MotionLCM - Latent Consistency Model for Human Motion Generation

Text-to-motion baseline integrated into the hftrainer Model Zoo. Our reproduction vendors the MLD motion VAE, the latent consistency denoiser, the LCM scheduler wiring, and the SentenceT5 text wrapper into hftrainer.models.motion.motionlcm._motionlcm, so inference no longer imports the upstream repository at runtime.


Task	Text-to-Motion (T2M)
Bundle / Pipeline	`MotionLCMBundle` / `MotionLCMPipeline`
Motion representation	HumanML3D-263 (263-dim, 20 fps, 22 joints)
Backbone	MLD VAE + latent consistency denoiser, default 1 LCM step
Text encoder	SentenceT5-Large (`sentence-transformers/sentence-t5-large`, frozen)
Paper	MotionLCM: Real-time Controllable Motion Generation via Latent Consistency Model, Dai et al., ECCV 2024
Original code	https://github.com/Dai-Wenxun/MotionLCM

Weights

Current hftrainer artifact:

Artifact	Location	Contents	Status
MotionLCM HumanML3D	`ZeyuLing/hftrainer-motionlcm-humanml3d` / `checkpoints/motionlcm/humanml3d`	`vae.safetensors` + `denoiser.safetensors` + `motionlcm_config.json` + `Mean.npy` / `Std.npy`	uploaded hftrainer artifact; v1 benchmark checkpoint

The local artifact reloads through the same from_pretrained surface as the published model-zoo checkpoints:

from hftrainer.pipelines.motionlcm import MotionLCMPipeline

pipe = MotionLCMPipeline.from_pretrained(
    "ZeyuLing/hftrainer-motionlcm-humanml3d",
    device="cuda",
)
motions = pipe.infer_t2m(
    ["a person walks forward then sits down"],
    [120],
    num_inference_steps=1,
)

Package the artifact from upstream checkpoints:

python3 scripts/eval/convert_motionlcm_checkpoint.py \
    --vae_ckpt ref_repo/MotionLCM/experiments_t2m/mld_humanml/mld_humanml_v1.ckpt \
    --denoiser_ckpt ref_repo/MotionLCM/experiments_t2m/motionlcm_humanml/motionlcm_humanml_v1.ckpt \
    --out_dir checkpoints/motionlcm/humanml3d \
    --verify

The frozen SentenceT5-Large encoder is resolved by name rather than duplicated inside the artifact. For fully offline use, snapshot the text encoder into the local Hugging Face cache before calling from_pretrained.
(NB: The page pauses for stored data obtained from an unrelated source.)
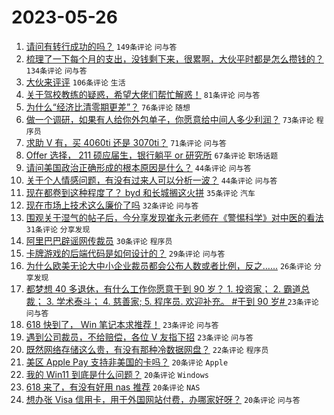 # 2023-05-26

1. [请问有转行成功的吗？](https://www.v2ex.com/t/943062) `149条评论` `问与答`
1. [梳理了一下每个月的支出，没钱剩下来，很累啊，大伙平时都是怎么攒钱的？](https://www.v2ex.com/t/943130) `134条评论` `问与答`
1. [大伙来评评](https://www.v2ex.com/t/943185) `106条评论` `生活`
1. [关于驾校教练的疑惑，希望大佬们帮忙解惑！](https://www.v2ex.com/t/943103) `81条评论` `问与答`
1. [为什么“经济比清零期更差”？](https://www.v2ex.com/t/943087) `76条评论` `随想`
1. [做一个调研，如果有人给你外包单子，你愿意给中间人多少利润？](https://www.v2ex.com/t/943133) `73条评论` `程序员`
1. [求助 V 有，买 4060ti 还是 3070ti？](https://www.v2ex.com/t/943090) `71条评论` `问与答`
1. [Offer 选择， 211 硕应届生，银行躺平 or 研究所](https://www.v2ex.com/t/943104) `67条评论` `职场话题`
1. [请问美国政治正确形成的根本原因是什么？](https://www.v2ex.com/t/943263) `44条评论` `问与答`
1. [关于个人情感问题，有没有过来人可以分析一波？](https://www.v2ex.com/t/943209) `44条评论` `问与答`
1. [现在都卷到这种程度了？ byd 和长城搁这火拼](https://www.v2ex.com/t/943194) `35条评论` `汽车`
1. [现在市场上技术这么廉价了吗](https://www.v2ex.com/t/943145) `32条评论` `问与答`
1. [围观关于湿气的帖子后，今分享发现崔永元老师在《警惕科学》对中医的看法](https://www.v2ex.com/t/943118) `31条评论` `分享发现`
1. [阿里巴巴辟谣网传裁员](https://www.v2ex.com/t/943066) `30条评论` `程序员`
1. [卡牌游戏的后端代码是如何设计的？](https://www.v2ex.com/t/943060) `29条评论` `问与答`
1. [为什么欧美无论大中小企业裁员都会公布人数或者比例，反之……](https://www.v2ex.com/t/943111) `26条评论` `分享发现`
1. [都梦想 40 多退休，有什么工作你愿意干到 90 岁？ 1. 投资家； 2. 霸道总裁； 3. 学术泰斗； 4. 慈善家; 5. 程序员. 欢迎补充。 #干到 90 岁# ​​​](https://www.v2ex.com/t/943113) `23条评论` `问与答`
1. [618 快到了， Win 笔记本求推荐！](https://www.v2ex.com/t/943083) `23条评论` `问与答`
1. [遇到公司裁员，不给赔偿，各位 V 友指下招](https://www.v2ex.com/t/943065) `23条评论` `问与答`
1. [既然网络存储这么贵，有没有那种冷数据网盘？](https://www.v2ex.com/t/943121) `22条评论` `程序员`
1. [美区 Apple Pay 支持非美国的卡吗？](https://www.v2ex.com/t/943268) `20条评论` `Apple`
1. [我的 Win11 到底是什么问题？](https://www.v2ex.com/t/943226) `20条评论` `Windows`
1. [618 来了，有没有好用 nas 推荐](https://www.v2ex.com/t/943160) `20条评论` `NAS`
1. [想办张 Visa 信用卡，用于外国网站付费，办哪家好呀？](https://www.v2ex.com/t/943158) `20条评论` `问与答`
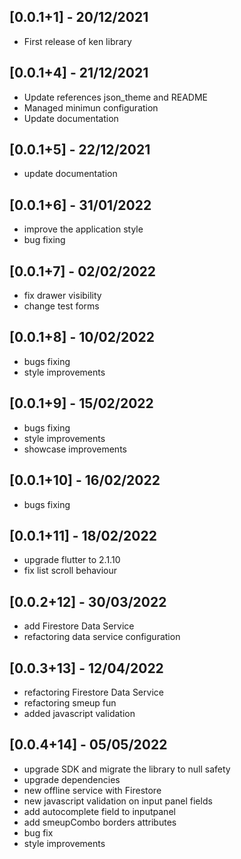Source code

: ## [0.0.1+1] - 20/12/2021

- First release of ken library

## [0.0.1+4] - 21/12/2021

- Update references json_theme and README
- Managed minimun configuration
- Update documentation

## [0.0.1+5] - 22/12/2021

- update documentation

## [0.0.1+6] - 31/01/2022

- improve the application style
- bug fixing

## [0.0.1+7] - 02/02/2022

- fix drawer visibility
- change test forms

## [0.0.1+8] - 10/02/2022

- bugs fixing
- style improvements

## [0.0.1+9] - 15/02/2022

- bugs fixing
- style improvements
- showcase improvements

## [0.0.1+10] - 16/02/2022

- bugs fixing

## [0.0.1+11] - 18/02/2022

- upgrade flutter to 2.1.10
- fix list scroll behaviour

## [0.0.2+12] - 30/03/2022

- add Firestore Data Service
- refactoring data service configuration

## [0.0.3+13] - 12/04/2022

- refactoring Firestore Data Service
- refactoring smeup fun
- added javascript validation

## [0.0.4+14] - 05/05/2022

- upgrade SDK and migrate the library to null safety 
- upgrade dependencies
- new offline service with Firestore 
- new javascript validation on input panel fields
- add autocomplete field to inputpanel
- add smeupCombo borders attributes
- bug fix
- style improvements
The published artifact uses the upstream v1 benchmark checkpoints: mld_humanml_v1.ckpt and motionlcm_humanml_v1.ckpt. The non-v1 files in the same upstream folder are a different latent-shape family and produced collapsed dynamic features in the hftrainer evaluator (FID=44.24, Diversity=5.70 on HML3D-263); do not use those numbers as model-card metrics.

Motion representation

HumanML3D-263, the standard redundant T2M feature (Guo et al.), 20 fps, 22-joint SMPL skeleton. Per frame (263 dims):

Slice	Dim	Meaning
`root_rot_vel`	1	root angular velocity (about Y)
`root_lin_vel`	2	root linear velocity (XZ plane)
`root_y`	1	root height
`ric_data`	63	local joint positions (21x3)
`rot_data`	126	local joint rotations (21x6, cont. 6D)
`local_vel`	66	local joint velocities (22x3)
`foot_contact`	4	binary foot-contact labels

MotionLCM samples in the MLD latent space and decodes directly back to HumanML3D-263. Convert to SMPL or MotionStreamer-272 with hftrainer.motion.representation.convert when cross-model comparison requires another evaluator space.

Evaluation

Generation follows the official HumanML3D protocol: standard test split, native 263-dim @ 20 fps, first caption, and one prediction per test id.

# 1) generate
python3 scripts/eval/motionlcm_t2m_h3d263.py \
    --data_root ref_repo/CondMDI/dataset/HumanML3D \
    --model_path checkpoints/motionlcm/humanml3d \
    --num_inference_steps 1 \
    --out_dir outputs/evaluation/motionlcm_h3d263_official/motionlcm_263

# 2) score with the HumanML3D-263 evaluator
python3 scripts/eval/verify_evaluators.py --which hml263 \
    --hml263-pred outputs/evaluation/motionlcm_h3d263_official/motionlcm_263

Report the LCM step count (--num_inference_steps) alongside any metrics. The model-zoo table should use metrics copied from the generated evaluator JSON, not handwritten values.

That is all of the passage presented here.